Starring: Frank Williams, Claire Williams, Patrick Head

Director: Morgan Matthews

Running Time: 109 mins


Williams is a British documentary about the Williams family who, from the humble beginnings of Sir Frank with his wife Ginny by his side, to his daughter Claire in modern day, established one of the most successfull Formula One teams of all time, but not without significant hardship over the decades.

Although it may not look like it from the outside, the Williams F1 team is deeply intertwined with the Williams family history, and that’s what this documentary does so well. Bringing to life two fascinating sides of the story of the family, it’s a riveting and powerfully emotional story that holds your interest from start to finish. It may occasionally get a little muddled when trying to pick a side to focus on, and is possibly a little inaccessible for non-F1 fans, but it’s still a fascinating watch throughout.

Now, I’m a big F1 fan. My favourite documentary of all time (and the highest rated film of all on this website) is Senna, a beautiful, elegant and thrilling tale of one of the sport’s greatest drivers. Although I can’t say that I found the same thrills in Williams as I did in Senna, I have to say that there is a lot about it that bears a likeness, particularly when it comes to the all-important topic of a thirst for competition in motor racing.

The film is a piece about the Williams family, but there’s no doubt that Sir Frank, the man who started the team, is the centre. Although he was never a driver, one of the most powerful messages that this documentary brings across is just how determined he was as a competitor, in whatever capacity. Through some incredibly difficult times over his years in F1, Frank’s determination and obsession with the sport is so similar to the emotions that dominate Senna, and that’s what sets up such an enthralling and emotionally affecting watch.

I do worry that viewers who don’t have the same fervour for motor racing may not be able to relate to the film as much, because there is so much focus on Frank Williams’ unstoppable obsession despite all the dangers of motor racing, but if you are an F1 fan, or indeed a fan of pure competition, then it’s very clear to understand how strongly the man has felt about the sport all his life.

However, the entire film isn’t all about Sir Frank Williams. There’s a sprinkling of on-track action throughout, delving into the rivalry between Nelson Piquet and Nigel Mansell in 1986, when the Williams family was at their most difficult moment, but the true focus of the film is how the family itself played a role in shaping the team that has endured very strongly up to the present day.

As a result, the film’s three major players are Frank, his wife Ginny, and his daughter Claire. Alongside Frank’s racing obsession, we get an enthralling insight into the woman who was always at his side, and the core of the film’s emotion really comes from contrasting the thrill that Frank got from being in Formula One to the difficulties that it often caused for his wife.

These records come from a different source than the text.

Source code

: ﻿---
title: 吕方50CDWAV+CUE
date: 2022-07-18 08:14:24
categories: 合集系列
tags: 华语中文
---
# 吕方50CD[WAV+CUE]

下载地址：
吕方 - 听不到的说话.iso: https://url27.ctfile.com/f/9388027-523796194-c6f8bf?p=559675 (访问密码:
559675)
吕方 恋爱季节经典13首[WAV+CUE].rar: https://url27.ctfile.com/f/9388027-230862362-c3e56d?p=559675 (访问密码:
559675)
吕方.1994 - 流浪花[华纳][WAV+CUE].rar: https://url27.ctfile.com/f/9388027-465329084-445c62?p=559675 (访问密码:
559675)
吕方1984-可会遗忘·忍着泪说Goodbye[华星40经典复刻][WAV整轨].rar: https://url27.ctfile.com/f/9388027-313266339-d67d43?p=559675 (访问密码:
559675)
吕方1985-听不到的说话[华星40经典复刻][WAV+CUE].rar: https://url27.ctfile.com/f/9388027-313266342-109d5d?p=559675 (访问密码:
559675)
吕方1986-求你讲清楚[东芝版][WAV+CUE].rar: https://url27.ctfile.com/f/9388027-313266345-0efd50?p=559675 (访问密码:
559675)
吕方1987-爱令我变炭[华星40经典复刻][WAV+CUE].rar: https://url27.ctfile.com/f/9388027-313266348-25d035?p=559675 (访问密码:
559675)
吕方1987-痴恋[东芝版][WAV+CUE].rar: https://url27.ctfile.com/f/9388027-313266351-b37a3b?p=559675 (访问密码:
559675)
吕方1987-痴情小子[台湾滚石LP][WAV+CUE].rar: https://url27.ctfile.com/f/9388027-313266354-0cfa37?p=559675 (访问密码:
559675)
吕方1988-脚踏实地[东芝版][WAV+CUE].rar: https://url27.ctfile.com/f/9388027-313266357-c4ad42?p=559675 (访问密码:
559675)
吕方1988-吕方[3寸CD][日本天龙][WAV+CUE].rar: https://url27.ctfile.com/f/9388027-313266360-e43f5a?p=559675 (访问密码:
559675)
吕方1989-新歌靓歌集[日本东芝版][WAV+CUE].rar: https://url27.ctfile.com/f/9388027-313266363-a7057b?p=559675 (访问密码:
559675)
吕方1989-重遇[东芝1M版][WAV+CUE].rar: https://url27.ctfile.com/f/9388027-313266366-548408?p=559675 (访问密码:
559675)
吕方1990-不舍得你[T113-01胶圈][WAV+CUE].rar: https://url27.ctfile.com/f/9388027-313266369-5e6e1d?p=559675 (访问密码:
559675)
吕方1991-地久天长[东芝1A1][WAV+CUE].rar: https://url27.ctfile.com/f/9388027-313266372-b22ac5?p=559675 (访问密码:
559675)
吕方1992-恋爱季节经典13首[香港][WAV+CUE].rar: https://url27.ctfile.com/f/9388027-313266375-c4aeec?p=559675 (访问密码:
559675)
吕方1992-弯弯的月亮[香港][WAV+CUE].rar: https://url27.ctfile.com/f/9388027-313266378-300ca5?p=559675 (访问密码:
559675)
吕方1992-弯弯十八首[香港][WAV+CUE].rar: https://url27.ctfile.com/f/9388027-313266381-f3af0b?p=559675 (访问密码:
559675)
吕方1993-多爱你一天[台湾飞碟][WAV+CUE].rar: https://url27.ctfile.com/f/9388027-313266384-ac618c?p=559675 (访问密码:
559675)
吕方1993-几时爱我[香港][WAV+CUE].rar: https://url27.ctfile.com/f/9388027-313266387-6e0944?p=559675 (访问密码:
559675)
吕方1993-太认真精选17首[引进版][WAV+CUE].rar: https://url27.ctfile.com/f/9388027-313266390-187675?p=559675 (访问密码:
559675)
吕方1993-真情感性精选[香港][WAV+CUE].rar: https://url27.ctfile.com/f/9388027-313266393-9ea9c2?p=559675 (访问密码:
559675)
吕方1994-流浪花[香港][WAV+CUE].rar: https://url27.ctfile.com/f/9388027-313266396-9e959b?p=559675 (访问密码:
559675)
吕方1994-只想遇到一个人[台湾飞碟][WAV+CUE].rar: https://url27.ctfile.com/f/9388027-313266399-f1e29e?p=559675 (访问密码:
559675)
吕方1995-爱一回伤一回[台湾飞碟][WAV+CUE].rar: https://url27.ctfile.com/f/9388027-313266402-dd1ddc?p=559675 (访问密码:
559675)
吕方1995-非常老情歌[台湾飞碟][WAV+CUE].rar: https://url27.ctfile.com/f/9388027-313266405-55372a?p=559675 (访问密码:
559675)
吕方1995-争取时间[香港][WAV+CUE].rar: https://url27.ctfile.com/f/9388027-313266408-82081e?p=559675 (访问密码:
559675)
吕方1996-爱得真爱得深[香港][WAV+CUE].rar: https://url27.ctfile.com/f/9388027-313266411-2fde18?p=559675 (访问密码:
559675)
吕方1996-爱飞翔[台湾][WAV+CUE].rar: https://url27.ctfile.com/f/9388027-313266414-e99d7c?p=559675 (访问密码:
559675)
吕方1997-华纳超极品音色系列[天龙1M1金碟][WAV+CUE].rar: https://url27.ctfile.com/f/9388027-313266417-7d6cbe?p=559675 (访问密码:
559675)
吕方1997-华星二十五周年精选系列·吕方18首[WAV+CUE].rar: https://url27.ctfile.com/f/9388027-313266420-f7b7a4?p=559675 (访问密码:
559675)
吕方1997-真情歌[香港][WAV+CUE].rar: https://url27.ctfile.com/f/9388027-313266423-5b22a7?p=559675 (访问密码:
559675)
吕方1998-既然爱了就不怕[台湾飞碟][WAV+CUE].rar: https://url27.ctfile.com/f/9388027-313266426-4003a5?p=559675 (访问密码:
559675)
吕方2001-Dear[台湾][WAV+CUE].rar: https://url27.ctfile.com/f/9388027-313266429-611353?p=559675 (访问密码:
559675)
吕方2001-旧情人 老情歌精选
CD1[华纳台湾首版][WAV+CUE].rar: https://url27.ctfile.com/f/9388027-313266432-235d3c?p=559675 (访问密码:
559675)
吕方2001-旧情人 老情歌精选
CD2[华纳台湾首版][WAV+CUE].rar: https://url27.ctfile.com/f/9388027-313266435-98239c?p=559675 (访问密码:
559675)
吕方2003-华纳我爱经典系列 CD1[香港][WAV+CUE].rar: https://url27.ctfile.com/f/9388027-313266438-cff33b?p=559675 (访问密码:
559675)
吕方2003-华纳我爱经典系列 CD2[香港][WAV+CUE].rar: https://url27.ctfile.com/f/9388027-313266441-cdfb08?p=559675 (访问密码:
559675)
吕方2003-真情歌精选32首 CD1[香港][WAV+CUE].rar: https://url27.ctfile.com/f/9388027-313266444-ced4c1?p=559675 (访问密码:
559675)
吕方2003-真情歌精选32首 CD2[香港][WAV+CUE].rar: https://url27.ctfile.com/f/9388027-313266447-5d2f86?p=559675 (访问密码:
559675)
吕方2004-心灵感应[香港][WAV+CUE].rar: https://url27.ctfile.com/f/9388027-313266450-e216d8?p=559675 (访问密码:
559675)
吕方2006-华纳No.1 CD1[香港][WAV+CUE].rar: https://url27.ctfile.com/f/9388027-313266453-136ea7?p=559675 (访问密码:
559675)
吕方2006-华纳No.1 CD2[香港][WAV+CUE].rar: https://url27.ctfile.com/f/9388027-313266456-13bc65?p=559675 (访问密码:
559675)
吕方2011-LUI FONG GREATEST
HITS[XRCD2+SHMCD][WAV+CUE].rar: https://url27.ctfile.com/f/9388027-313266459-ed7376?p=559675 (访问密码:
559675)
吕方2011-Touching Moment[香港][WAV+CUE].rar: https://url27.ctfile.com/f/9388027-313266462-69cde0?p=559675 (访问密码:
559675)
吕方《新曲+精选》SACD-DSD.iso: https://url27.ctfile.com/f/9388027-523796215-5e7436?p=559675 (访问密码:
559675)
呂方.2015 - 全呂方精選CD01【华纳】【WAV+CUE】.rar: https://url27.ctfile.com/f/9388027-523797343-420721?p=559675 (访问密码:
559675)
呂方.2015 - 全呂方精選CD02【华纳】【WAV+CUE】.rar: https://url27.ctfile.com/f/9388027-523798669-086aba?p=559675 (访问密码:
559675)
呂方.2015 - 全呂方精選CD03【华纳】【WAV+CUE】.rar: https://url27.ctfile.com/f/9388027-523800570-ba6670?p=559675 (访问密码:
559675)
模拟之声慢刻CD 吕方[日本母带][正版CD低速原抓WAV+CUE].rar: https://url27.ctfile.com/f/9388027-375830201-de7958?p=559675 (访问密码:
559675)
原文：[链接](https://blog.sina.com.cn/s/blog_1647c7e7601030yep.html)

It’s not a story that in any way criticises either party, but it highlights the fates of the people who aren’t always at the forefront, and how much of an emotional drain such an intense profession can be on their personal lives, something that I found absolutely riveting.

Furthermore, Frank’s daughter Claire offers a very effective and relatable position for you as the viewer. Much of the film focuses on the fact that Frank is a very emotionally introverted character, something that also contributed to a degree of stress in the family, but with the insights from Claire, someone who is both prominent in F1 nowadays, but also has the benefit of being so close to Frank Williams, you get a very clear and collected insight to the whole family saga, and it’s her descriptions, along with a collection of fascinating tapes from Ginny Williams, that give the film such a powerful emotional effect.

On the whole, this is an excellent documentary, but it’s not without a couple of small flaws. For one, its first act struggles to really tie all of the aspects of the story together well, jumping back and forth a little too much between the three main players, Frank, Ginny and Claire, as well as trying a little too hard to assure you that there will be some racing cars in the movie too. For me, I would have been perfectly happy to see a slightly calmer introduction to the story that focused on the family heritage, and brought in the wider F1 context a little later on.

Overall, however, I was absolutely enthralled by Williams. An excellent documentary that looks at a wide range of stories around the Formula One paddock centring around the Williams family, it will have you absolutely riveted from start to finish, and even tug at your heartstrings, such is the emotional power of the family’s story, and that’s why I’m giving it an 8.2.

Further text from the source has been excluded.